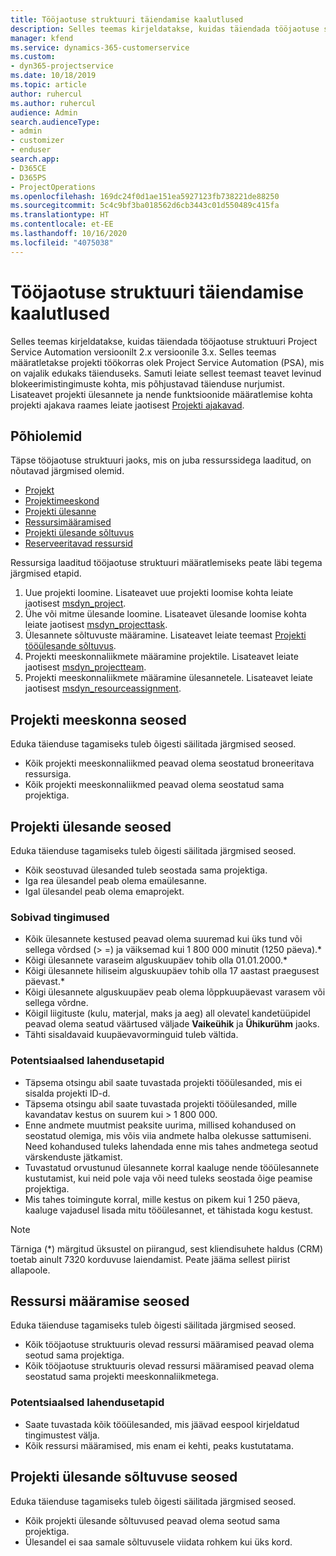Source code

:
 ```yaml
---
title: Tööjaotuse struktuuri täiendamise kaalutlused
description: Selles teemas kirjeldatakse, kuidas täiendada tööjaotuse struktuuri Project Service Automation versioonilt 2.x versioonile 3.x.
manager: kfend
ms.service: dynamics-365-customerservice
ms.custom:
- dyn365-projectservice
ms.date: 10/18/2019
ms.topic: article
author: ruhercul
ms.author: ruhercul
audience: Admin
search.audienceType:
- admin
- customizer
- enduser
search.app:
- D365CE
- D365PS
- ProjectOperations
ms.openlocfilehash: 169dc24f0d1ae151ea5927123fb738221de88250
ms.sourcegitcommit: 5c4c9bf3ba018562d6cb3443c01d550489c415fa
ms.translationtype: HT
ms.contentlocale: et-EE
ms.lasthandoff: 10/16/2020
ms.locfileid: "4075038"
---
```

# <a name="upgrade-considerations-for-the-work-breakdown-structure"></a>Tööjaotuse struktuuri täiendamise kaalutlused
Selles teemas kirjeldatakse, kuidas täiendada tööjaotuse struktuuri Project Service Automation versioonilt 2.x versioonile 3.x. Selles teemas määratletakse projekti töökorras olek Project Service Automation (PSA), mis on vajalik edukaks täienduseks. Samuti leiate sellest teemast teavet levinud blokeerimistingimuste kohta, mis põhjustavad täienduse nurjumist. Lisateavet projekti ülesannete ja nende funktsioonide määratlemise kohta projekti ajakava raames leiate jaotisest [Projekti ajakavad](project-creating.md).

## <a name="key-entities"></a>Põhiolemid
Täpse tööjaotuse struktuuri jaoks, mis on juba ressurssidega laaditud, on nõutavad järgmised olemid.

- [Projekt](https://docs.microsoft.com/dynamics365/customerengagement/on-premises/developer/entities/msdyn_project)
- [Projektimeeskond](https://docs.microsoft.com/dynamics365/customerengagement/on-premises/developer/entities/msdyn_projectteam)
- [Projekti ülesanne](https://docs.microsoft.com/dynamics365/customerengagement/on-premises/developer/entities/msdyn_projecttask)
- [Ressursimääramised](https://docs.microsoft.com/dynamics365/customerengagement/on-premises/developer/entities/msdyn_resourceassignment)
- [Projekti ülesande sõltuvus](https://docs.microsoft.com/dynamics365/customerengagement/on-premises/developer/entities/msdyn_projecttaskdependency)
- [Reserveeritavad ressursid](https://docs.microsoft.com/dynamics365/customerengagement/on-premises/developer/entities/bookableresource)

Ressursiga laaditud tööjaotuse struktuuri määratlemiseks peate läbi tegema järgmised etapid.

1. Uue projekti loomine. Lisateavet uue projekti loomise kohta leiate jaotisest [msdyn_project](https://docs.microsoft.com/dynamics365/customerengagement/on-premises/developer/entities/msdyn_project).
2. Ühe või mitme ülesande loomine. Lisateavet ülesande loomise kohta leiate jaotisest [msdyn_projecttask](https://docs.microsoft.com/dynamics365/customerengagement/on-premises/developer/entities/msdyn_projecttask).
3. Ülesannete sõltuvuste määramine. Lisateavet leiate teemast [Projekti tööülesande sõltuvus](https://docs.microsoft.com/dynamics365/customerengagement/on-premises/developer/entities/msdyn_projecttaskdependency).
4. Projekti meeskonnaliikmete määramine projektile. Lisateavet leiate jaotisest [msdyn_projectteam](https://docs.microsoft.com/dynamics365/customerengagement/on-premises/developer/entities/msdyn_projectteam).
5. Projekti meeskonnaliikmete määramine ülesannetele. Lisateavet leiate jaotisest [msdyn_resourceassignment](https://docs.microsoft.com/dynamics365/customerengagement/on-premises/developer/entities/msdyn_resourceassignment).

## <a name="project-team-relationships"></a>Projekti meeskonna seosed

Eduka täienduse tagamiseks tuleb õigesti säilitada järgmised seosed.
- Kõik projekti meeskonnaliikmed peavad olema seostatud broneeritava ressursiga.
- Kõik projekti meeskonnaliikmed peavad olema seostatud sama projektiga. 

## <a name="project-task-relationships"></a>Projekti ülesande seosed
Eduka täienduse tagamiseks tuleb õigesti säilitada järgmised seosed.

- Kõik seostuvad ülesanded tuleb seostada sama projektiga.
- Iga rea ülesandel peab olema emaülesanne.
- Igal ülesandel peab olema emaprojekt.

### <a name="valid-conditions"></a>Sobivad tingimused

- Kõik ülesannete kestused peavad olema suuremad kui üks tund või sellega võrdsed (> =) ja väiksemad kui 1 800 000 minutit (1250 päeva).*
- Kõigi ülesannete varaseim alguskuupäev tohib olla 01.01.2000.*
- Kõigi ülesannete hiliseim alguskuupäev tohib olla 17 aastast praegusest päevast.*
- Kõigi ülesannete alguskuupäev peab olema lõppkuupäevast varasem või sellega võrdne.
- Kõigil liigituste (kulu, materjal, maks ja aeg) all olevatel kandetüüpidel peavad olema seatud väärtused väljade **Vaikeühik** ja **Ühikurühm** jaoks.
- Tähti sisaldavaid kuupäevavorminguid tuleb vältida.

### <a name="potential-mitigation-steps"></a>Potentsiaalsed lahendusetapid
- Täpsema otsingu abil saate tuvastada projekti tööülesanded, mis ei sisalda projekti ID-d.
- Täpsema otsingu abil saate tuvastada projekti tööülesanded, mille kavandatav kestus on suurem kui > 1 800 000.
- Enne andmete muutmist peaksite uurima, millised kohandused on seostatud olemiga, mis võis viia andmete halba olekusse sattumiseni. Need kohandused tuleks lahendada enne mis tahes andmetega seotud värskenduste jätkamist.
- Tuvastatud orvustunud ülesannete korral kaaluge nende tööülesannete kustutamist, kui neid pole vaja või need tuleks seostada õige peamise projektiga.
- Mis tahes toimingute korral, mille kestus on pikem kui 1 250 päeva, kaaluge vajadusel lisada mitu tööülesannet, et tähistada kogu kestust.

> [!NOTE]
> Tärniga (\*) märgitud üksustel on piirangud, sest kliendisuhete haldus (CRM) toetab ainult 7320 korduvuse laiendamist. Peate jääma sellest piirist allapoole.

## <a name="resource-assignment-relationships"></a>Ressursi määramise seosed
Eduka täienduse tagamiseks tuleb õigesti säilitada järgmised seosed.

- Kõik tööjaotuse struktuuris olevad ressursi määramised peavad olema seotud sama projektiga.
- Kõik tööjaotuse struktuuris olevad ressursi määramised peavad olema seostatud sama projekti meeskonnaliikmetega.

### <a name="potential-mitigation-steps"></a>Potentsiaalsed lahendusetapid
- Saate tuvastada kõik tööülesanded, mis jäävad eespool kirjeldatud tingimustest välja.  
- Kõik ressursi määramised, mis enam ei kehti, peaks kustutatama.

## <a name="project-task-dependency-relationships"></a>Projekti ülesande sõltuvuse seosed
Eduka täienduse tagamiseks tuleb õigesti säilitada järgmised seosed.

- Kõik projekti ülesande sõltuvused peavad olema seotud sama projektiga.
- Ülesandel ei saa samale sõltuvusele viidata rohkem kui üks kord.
-*-
## What needs to be done
Find the lines above holding the word "sellest" and show them.

## Solution
Selles teemas kirjeldatakse, kuidas täiendada tööjaotuse struktuuri Project Service Automation versioonilt 2.x versioonile 3.x. Selles teemas määratletakse projekti töökorras olek Project Service Automation (PSA), mis on vajalik edukaks täienduseks. Samuti leiate sellest teemast teavet levinud blokeerimistingimuste kohta, mis põhjustavad täienduse nurjumist. Lisateavet projekti ülesannete ja nende funktsioonide määratlemise kohta projekti ajakava raames leiate jaotisest [Projekti ajakavad](project-creating.md).
> Tärniga (\*) märgitud üksustel on piirangud, sest kliendisuhete haldus (CRM) toetab ainult 7320 korduvuse laiendamist. Peate jääma sellest piirist allapoole.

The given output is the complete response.